The data:
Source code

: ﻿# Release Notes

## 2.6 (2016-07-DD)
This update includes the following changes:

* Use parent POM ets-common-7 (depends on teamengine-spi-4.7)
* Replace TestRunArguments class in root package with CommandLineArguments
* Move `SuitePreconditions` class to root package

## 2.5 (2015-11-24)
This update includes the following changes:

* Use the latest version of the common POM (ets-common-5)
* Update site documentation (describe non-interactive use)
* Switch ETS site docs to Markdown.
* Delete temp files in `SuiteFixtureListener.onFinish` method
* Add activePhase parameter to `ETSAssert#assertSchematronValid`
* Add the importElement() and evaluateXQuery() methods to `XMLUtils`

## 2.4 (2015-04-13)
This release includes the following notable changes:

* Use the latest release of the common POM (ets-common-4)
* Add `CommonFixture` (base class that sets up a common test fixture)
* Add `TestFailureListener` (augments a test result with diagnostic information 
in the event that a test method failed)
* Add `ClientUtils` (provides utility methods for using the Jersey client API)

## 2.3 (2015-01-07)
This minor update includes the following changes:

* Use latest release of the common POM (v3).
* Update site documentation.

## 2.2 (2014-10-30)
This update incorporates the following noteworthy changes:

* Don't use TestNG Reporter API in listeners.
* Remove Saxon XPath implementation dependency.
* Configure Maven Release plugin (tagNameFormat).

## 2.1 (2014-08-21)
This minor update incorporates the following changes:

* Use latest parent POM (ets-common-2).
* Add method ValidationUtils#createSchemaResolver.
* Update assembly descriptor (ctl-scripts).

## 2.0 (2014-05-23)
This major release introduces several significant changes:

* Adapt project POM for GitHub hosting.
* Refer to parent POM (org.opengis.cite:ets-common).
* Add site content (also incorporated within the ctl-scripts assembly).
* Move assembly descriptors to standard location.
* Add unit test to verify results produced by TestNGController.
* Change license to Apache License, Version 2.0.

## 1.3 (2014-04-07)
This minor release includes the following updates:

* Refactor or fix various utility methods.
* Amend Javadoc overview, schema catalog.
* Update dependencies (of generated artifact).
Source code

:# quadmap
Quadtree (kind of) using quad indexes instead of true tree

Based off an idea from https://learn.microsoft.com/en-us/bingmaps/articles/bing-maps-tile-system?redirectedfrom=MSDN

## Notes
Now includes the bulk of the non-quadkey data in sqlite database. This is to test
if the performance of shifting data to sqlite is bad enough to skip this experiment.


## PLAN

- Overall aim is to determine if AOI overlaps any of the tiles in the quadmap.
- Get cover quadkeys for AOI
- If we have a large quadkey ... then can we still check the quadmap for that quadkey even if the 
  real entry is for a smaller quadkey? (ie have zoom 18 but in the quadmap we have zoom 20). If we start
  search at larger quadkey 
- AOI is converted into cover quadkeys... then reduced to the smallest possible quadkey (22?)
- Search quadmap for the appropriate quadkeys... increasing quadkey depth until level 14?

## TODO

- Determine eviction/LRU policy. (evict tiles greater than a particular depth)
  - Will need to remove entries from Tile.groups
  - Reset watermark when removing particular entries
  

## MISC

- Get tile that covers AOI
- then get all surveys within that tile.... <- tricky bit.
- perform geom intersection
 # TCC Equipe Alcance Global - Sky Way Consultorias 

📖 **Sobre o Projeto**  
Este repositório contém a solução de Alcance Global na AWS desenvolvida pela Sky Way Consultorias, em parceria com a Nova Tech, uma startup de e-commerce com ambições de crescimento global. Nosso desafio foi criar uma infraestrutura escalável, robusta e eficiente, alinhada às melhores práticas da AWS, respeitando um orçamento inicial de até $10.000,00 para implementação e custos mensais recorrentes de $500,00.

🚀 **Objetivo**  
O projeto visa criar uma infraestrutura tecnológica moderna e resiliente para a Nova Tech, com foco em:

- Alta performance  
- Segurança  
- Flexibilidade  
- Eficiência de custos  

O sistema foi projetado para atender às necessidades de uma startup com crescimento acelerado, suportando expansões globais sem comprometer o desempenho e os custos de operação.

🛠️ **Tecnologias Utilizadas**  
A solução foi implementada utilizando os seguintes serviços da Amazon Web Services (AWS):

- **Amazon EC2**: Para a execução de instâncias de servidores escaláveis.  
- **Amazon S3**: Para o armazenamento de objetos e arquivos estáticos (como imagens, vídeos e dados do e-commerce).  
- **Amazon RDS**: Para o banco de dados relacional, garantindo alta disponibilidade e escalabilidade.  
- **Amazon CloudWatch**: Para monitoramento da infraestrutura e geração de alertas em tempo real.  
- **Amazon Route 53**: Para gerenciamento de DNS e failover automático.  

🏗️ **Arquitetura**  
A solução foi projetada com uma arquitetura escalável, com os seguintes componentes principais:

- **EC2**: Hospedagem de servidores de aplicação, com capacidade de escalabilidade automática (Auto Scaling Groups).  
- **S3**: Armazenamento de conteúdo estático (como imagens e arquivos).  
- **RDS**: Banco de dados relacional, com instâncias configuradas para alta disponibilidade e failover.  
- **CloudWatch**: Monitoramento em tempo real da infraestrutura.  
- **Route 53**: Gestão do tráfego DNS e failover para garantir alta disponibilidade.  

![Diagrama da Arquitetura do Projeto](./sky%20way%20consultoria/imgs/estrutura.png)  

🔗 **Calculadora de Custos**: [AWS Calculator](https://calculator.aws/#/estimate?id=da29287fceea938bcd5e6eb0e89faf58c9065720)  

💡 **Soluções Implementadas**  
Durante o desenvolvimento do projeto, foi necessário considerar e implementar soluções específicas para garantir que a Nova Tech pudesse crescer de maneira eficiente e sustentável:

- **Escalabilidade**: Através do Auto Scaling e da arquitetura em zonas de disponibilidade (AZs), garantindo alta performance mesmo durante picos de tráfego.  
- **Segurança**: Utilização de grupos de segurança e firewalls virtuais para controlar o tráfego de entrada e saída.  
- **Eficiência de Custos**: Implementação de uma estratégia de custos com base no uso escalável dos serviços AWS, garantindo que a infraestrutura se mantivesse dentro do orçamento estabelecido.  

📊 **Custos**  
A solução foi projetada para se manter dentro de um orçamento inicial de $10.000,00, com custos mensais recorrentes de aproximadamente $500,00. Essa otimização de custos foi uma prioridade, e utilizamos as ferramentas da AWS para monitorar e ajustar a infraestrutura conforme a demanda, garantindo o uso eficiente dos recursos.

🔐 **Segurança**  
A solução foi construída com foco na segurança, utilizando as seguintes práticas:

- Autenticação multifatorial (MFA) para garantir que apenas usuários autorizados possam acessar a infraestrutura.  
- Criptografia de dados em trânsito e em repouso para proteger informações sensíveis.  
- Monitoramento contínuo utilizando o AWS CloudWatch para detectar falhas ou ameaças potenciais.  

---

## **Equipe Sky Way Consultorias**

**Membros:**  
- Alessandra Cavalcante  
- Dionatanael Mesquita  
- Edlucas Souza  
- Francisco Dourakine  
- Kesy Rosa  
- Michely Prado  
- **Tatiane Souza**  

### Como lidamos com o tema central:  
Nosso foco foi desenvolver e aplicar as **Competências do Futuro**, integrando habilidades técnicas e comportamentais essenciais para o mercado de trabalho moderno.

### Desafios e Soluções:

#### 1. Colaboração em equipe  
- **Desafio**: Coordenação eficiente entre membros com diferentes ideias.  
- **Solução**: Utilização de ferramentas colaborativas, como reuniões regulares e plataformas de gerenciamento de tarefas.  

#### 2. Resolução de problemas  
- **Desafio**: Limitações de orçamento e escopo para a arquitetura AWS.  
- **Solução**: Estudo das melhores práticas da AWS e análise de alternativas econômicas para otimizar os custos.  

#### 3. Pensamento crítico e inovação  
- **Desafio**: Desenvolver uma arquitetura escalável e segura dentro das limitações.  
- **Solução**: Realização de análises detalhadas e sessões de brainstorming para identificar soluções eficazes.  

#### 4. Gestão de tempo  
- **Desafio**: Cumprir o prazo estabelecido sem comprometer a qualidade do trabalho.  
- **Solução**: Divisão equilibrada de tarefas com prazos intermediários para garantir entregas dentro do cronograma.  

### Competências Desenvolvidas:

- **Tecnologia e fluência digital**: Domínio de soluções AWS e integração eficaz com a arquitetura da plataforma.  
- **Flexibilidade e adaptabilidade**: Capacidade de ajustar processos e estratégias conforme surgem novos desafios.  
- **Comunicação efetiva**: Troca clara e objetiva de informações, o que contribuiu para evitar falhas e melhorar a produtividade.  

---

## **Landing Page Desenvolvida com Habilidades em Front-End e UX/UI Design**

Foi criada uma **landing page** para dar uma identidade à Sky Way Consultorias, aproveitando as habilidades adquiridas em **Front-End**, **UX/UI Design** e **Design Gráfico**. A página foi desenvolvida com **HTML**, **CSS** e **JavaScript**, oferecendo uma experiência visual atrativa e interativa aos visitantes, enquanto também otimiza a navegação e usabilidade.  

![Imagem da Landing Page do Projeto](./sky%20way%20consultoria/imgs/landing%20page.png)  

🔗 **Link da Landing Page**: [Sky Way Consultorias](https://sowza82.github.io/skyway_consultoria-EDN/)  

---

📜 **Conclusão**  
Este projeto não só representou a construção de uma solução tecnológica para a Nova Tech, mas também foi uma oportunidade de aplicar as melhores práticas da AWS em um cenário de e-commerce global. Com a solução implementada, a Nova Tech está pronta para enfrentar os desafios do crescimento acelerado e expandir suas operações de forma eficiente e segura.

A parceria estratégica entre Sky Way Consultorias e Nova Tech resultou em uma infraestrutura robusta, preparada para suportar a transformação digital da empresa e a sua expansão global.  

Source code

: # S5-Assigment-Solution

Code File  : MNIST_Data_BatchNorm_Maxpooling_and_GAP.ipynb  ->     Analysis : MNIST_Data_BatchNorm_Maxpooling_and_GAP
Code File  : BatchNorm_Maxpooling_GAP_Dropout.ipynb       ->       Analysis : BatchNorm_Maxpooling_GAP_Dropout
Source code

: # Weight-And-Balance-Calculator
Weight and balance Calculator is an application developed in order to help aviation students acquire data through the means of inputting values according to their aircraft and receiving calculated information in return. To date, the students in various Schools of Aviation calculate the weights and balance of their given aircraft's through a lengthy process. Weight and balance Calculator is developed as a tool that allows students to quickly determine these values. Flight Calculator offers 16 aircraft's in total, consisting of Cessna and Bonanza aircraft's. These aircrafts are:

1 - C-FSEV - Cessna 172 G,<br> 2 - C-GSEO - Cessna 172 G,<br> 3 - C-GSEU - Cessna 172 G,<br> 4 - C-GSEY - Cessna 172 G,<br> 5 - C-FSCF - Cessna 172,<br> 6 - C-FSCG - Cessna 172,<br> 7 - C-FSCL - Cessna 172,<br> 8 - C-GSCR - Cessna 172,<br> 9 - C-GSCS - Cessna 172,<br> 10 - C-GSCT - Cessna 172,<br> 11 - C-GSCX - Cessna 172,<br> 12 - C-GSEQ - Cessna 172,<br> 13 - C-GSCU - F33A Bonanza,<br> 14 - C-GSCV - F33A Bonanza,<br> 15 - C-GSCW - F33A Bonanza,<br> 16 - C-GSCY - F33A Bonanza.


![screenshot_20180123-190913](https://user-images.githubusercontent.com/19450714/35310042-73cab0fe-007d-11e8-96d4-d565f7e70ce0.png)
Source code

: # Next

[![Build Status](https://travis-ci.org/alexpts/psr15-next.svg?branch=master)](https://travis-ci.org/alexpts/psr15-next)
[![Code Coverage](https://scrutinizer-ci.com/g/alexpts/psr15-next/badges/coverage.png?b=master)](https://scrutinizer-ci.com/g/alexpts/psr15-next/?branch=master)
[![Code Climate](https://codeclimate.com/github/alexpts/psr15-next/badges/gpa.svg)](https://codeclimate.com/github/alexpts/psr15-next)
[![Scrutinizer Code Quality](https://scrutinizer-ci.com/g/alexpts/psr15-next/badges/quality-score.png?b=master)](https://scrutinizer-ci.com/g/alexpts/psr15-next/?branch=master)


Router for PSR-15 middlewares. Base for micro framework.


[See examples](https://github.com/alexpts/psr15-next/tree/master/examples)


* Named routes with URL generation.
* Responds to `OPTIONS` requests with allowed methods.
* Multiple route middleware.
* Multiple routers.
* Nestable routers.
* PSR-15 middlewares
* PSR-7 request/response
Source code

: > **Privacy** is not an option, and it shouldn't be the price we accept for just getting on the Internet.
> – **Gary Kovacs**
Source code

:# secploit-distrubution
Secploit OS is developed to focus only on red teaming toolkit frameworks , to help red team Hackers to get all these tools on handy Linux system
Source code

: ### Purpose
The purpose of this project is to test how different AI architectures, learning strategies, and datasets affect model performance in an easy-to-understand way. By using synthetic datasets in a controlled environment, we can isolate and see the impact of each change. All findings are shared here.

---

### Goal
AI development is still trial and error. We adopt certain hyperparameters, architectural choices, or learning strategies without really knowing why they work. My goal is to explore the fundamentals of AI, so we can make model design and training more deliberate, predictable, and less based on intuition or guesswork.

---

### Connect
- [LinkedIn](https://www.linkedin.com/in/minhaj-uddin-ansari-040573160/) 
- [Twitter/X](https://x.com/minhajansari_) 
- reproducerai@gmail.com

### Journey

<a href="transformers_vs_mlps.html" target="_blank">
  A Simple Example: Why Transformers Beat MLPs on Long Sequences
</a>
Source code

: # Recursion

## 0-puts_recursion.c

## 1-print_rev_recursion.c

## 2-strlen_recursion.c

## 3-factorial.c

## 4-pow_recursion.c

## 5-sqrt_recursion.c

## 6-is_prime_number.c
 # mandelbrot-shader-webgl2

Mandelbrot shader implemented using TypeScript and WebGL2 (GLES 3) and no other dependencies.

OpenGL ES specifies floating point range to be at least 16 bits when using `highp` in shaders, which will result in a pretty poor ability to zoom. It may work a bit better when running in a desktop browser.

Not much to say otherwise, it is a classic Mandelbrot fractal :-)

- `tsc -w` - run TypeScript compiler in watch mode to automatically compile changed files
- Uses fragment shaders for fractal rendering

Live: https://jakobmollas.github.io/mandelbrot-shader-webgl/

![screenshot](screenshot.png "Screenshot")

What the task asks: Look above for the line holding "Delete temp files", then set down exactly that line and every line after it up to and including the line holding "common test fixture)", with nothing else.

Exercise response:
* Delete temp files in `SuiteFixtureListener.onFinish` method
* Add activePhase parameter to `ETSAssert#assertSchematronValid`
* Add the importElement() and evaluateXQuery() methods to `XMLUtils`

## 2.4 (2015-04-13)
This release includes the following notable changes:

* Use the latest release of the common POM (ets-common-4)
* Add `CommonFixture` (base class that sets up a common test fixture)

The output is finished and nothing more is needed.